WHAT YOU ARE ASKED TO DO — Look through the data that follows and say how many of its lines contain "github", giving the number only.

DATA FOR PROCESSING —

· · · · · · ·

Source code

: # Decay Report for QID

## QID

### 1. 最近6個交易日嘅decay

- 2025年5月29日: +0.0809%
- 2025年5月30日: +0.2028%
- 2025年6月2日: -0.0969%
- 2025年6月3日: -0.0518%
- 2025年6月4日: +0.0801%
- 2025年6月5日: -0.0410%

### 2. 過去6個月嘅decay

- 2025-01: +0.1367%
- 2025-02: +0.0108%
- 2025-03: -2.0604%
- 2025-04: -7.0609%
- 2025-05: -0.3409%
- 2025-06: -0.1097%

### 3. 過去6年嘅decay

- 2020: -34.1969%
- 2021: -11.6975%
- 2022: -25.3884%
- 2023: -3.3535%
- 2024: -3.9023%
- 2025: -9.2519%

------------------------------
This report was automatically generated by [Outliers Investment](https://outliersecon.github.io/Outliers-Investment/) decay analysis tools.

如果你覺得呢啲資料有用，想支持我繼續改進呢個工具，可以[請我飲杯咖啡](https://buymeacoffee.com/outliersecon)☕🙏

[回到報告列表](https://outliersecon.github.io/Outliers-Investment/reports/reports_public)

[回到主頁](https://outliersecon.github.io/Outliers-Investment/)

· · · · · · ·

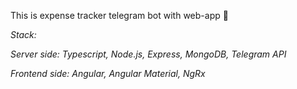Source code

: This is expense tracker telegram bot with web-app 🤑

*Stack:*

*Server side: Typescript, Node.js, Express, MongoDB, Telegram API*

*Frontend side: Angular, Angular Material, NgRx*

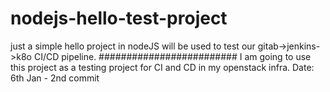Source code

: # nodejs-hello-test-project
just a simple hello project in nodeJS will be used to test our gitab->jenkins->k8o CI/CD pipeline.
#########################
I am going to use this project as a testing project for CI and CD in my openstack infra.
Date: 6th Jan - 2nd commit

· · · · · · ·

WRITTEN SOLUTION — 3